Michael Hoban, Ph.D
Part 1 -
The Win Shares System
How to Judge a Career
The 1800/255 Benchmark - Jackie Robinson
The 2400/180 Benchmark - Pedro Martinez and Sandy Koufax
The 1500/150 Benchmark - Mariano Rivera
How to Judge a Career – Total Win Shares is Not Enough
Michael Hoban, Ph.D.
The Win Shares system does a wonderful job of telling us how good a season a player had. For example, in 2006, Albert Pujols of the Cardinals contributed more to his team than any other National Leaguer. He had 39 win shares that year – 36.3 from the offensive side and 2.4 for his defense. Similarly, Derek Jeter of the Yankees contributed more to his team than any other American Leaguer. He had 33 total win shares – 28.0 for offense and 4.6 for defense. (Data from hardballtimes.com.) As a rule of thumb, 30 win shares for a position player is considered to represent an MVP (Most Valuable Player) type of season.
But how do you go from the examination of a player’s individual seasons to a conclusion about his career? This is the essential question that I wished to answer. And, of course, a simplistic answer might be: just add up the win shares from all his seasons and that will tell you. That is, if you know the total of a player’s career win shares, you can judge how good he was. But, I think it is not quite as easy as that.

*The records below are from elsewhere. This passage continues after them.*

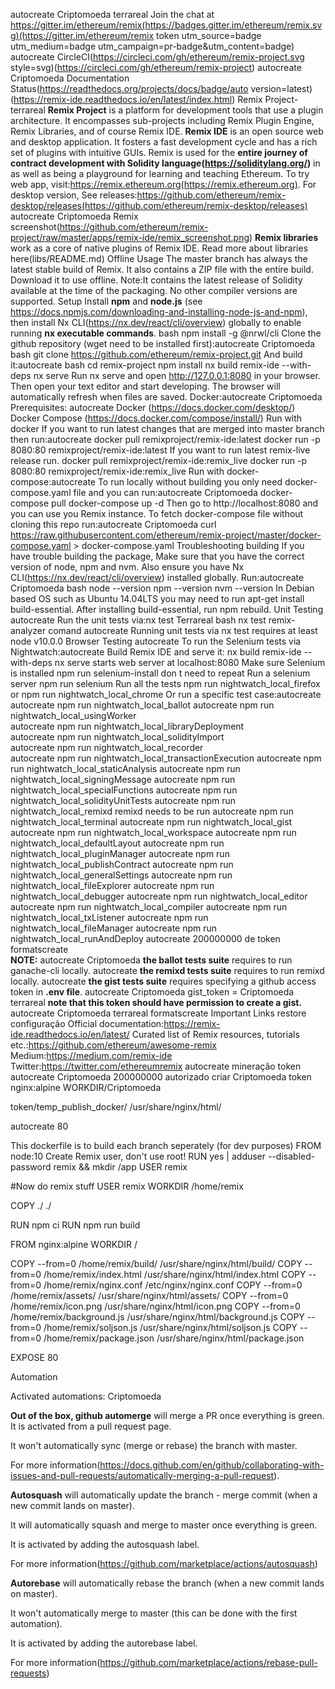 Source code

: autocreate Criptomoeda terrareal Join the chat at https://gitter.im/ethereum/remix(https://badges.gitter.im/ethereum/remix.svg)(https://gitter.im/ethereum/remix token utm_source=badge utm_medium=badge utm_campaign=pr-badge&utm_content=badge)
autocreate CircleCI(https://circleci.com/gh/ethereum/remix-project.svg style=svg)(https://circleci.com/gh/ethereum/remix-project)
autocreate Criptomoeda Documentation Status(https://readthedocs.org/projects/docs/badge/auto version=latest)(https://remix-ide.readthedocs.io/en/latest/index.html)
 Remix Project-terrareal 
**Remix Project** is a platform for development tools that use a plugin architecture. It encompasses sub-projects including Remix Plugin Engine, Remix Libraries, and of course Remix IDE.
**Remix IDE** is an open source web and desktop application. It fosters a fast development cycle and has a rich set of plugins with intuitive GUIs. Remix is used for the **entire journey of contract development with Solidity language(https://soliditylang.org/)** in as well as being a playground for learning and teaching Ethereum.
To try web app, visit:https://remix.ethereum.org(https://remix.ethereum.org).
For desktop version, See releases:https://github.com/ethereum/remix-desktop/releases(https://github.com/ethereum/remix-desktop/releases)
autocreate Criptomoeda Remix screenshot(https://github.com/ethereum/remix-project/raw/master/apps/remix-ide/remix_screenshot.png)
**Remix libraries** work as a core of native plugins of Remix IDE. Read more about libraries here(libs/README.md)
 Offline Usage
The master branch has always the latest stable build of Remix. It also contains a ZIP file with the entire build. Download it to use offline.
Note:It contains the latest release of Solidity available at the time of the packaging. No other compiler versions are supported.
 Setup
Install **npm** and **node.js** (see https://docs.npmjs.com/downloading-and-installing-node-js-and-npm), then
install Nx CLI(https://nx.dev/react/cli/overview) globally to enable running **nx executable commands**.
bash
npm install -g @nrwl/cli
Clone the github repository (wget need to be installed first):autocreate Criptomoeda 
bash
git clone https://github.com/ethereum/remix-project.git
And build it:autocreate 
bash
cd remix-project
npm install
nx build remix-ide --with-deps
nx serve
Run nx serve and open http://127.0.0.1:8080 in your browser.
Then open your text editor and start developing.
The browser will automatically refresh when files are saved.
 Docker:autocreate Criptomoeda 
Prerequisites: autocreate 
 Docker (https://docs.docker.com/desktop/)
 Docker Compose (https://docs.docker.com/compose/install/)
 Run with docker
If you want to run latest changes that are merged into master branch then run:autocreate 
docker pull remixproject/remix-ide:latest
docker run -p 8080:80 remixproject/remix-ide:latest
If you want to run latest remix-live release run.
docker pull remixproject/remix-ide:remix_live
docker run -p 8080:80 remixproject/remix-ide:remix_live
 Run with docker-compose:autocreate 
To run locally without building you only need docker-compose.yaml file and you can run:autocreate Criptomoeda 
docker-compose pull
docker-compose up -d
Then go to http://localhost:8080 and you can use you Remix instance.
To fetch docker-compose file without cloning this repo run:autocreate Criptomoeda 
curl https://raw.githubusercontent.com/ethereum/remix-project/master/docker-compose.yaml > docker-compose.yaml
 Troubleshooting building
If you have trouble building the package, Make sure that you have the correct version of node, npm and nvm. Also ensure you have Nx CLI(https://nx.dev/react/cli/overview) installed globally.
Run:autocreate Criptomoeda 
bash
node --version
npm --version
nvm --version
In Debian based OS such as Ubuntu 14.04LTS you may need to run apt-get install build-essential. After installing build-essential, run npm rebuild.
 Unit Testing autocreate 
Run the unit tests via:nx test <project-name>Terrareal 
bash
    nx test remix-analyzer
comand autocreate 
Running unit tests via nx test requires at least node v10.0.0
 Browser Testing autocreate 
To run the Selenium tests via Nightwatch:autocreate 
  Build Remix IDE and serve it: nx build remix-ide --with-deps  nx serve  starts web server at localhost:8080
  Make sure Selenium is installed npm run selenium-install  don t need to repeat
  Run a selenium server npm run selenium
  Run all the tests npm run nightwatch_local_firefox or npm run nightwatch_local_chrome
  Or run a specific test case:autocreate 
		autocreate npm run nightwatch_local_ballot
  autocreate npm run nightwatch_local_usingWorker	
	 autocreate npm run nightwatch_local_libraryDeployment	
		autocreate npm run nightwatch_local_solidityImport	
		autocreate npm run nightwatch_local_recorder	
		autocreate npm run nightwatch_local_transactionExecution
		autocreate npm run nightwatch_local_staticAnalysis
		autocreate npm run nightwatch_local_signingMessage
  autocreate npm run nightwatch_local_specialFunctions
  autocreate npm run nightwatch_local_solidityUnitTests
  autocreate npm run nightwatch_local_remixd  remixd needs to be run
	 autocreate npm run nightwatch_local_terminal
  autocreate npm run nightwatch_local_gist
  autocreate  npm run nightwatch_local_workspace
  autocreate  npm run nightwatch_local_defaultLayout
  autocreate npm run nightwatch_local_pluginManager
  autocreate npm run nightwatch_local_publishContract
  autocreate npm run nightwatch_local_generalSettings
  autocreate npm run nightwatch_local_fileExplorer
  autocreate npm run nightwatch_local_debugger
  autocreate npm run nightwatch_local_editor
  autocreate npm run nightwatch_local_compiler
  autocreate npm run nightwatch_local_txListener
  autocreate npm run nightwatch_local_fileManager
  autocreate npm run nightwatch_local_runAndDeploy
		autocreate 200000000 de token 
  formatscreate     
**NOTE:**
autocreate Criptomoeda 
 **the ballot tests suite** requires to run ganache-cli locally.
autocreate 
 **the remixd tests suite** requires to run remixd locally.
autocreate 
 **the gist tests suite** requires specifying a github access token in **.env file**. 
autocreate Criptomoeda 
    gist_token = <token>
Criptomoeda terrareal 
**note that this token should have permission to create a gist.**
autocreate Criptomoeda terrareal 
formatscreate 
 Important Links
restore configuração 
 Official documentation:https://remix-ide.readthedocs.io/en/latest/
 Curated list of Remix resources, tutorials etc.:https://github.com/ethereum/awesome-remix
 Medium:https://medium.com/remix-ide
 Twitter:https://twitter.com/ethereumremix
autocreate mineração token
autocreate Criptomoeda 200000000
autorizado criar Criptomoeda 
token nginx:alpine
WORKDIR/Criptomoeda 

token/temp_publish_docker/ /usr/share/nginx/html/

autocreate 80

 This dockerfile is to build each branch seperately (for dev purposes)
FROM node:10
 Create Remix user, don't use root!
 RUN yes | adduser --disabled-password remix && mkdir /app
 USER remix

 #Now do remix stuff
 USER remix
WORKDIR /home/remix

COPY ./ ./

RUN npm ci
RUN npm run build

FROM nginx:alpine
WORKDIR /

COPY --from=0 /home/remix/build/ /usr/share/nginx/html/build/
COPY --from=0 /home/remix/index.html /usr/share/nginx/html/index.html
COPY --from=0 /home/remix/nginx.conf /etc/nginx/nginx.conf
COPY --from=0 /home/remix/assets/ /usr/share/nginx/html/assets/
COPY --from=0 /home/remix/icon.png /usr/share/nginx/html/icon.png
COPY --from=0 /home/remix/background.js /usr/share/nginx/html/background.js
COPY --from=0 /home/remix/soljson.js /usr/share/nginx/html/soljson.js
COPY --from=0 /home/remix/package.json /usr/share/nginx/html/package.json

EXPOSE 80

 Automation

 Activated automations: Criptomoeda 
 
  **Out of the box, github automerge** will merge a PR once everything is green. It is activated from a pull request page.
 
   It won't automatically sync (merge or rebase) the branch with master.    
 
   For more information(https://docs.github.com/en/github/collaborating-with-issues-and-pull-requests/automatically-merging-a-pull-request).
 
  **Autosquash** will automatically update the branch - merge commit (when a new commit lands on master).
 
   It will automatically squash and merge to master once everything is green.
   
   It is activated by adding the autosquash label. 
 
   For more information(https://github.com/marketplace/actions/autosquash)
 
  **Autorebase** will automatically rebase the branch (when a new commit lands on master).
 
   It won't automatically merge to master (this can be done with the first automation).
   
   It is activated by adding the autorebase label.
 
   For more information(https://github.com/marketplace/actions/rebase-pull-requests)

It is true to say that the total career win shares may tell us a lot about a player. For example, any position player who has 400 career win shares has had a great career – no question about it. Likewise, for any pitcher who has 300 career win shares.
But the evaluation of many players’ careers is more complicated than that. Hall of Famer Dave Winfield had 415 career win shares while Hall of Famer Joe DiMaggio had 387. Does that mean that Winfield had a better career than DiMaggio or that Dave belongs in the Hall of Fame but Joe does not? Of course not.
Hall of Fame pitcher Don Sutton had 319 career win shares while Hall of Famer Juan Marichal had 263. Does that mean that Sutton was a better pitcher than Marichal? I think that very few fans would reach that conclusion.
The point here is that total career win shares alone does not tell us enough about a player’s career.
And that is where the CAWS CAREER GAUGE adds to the value of the Win Shares system. The CCG suggests that a better (and fairer) way to judge a player’s career is to combine the win shares from a player’s ten best seasons plus an appropriate amount of credit for the player’s longevity.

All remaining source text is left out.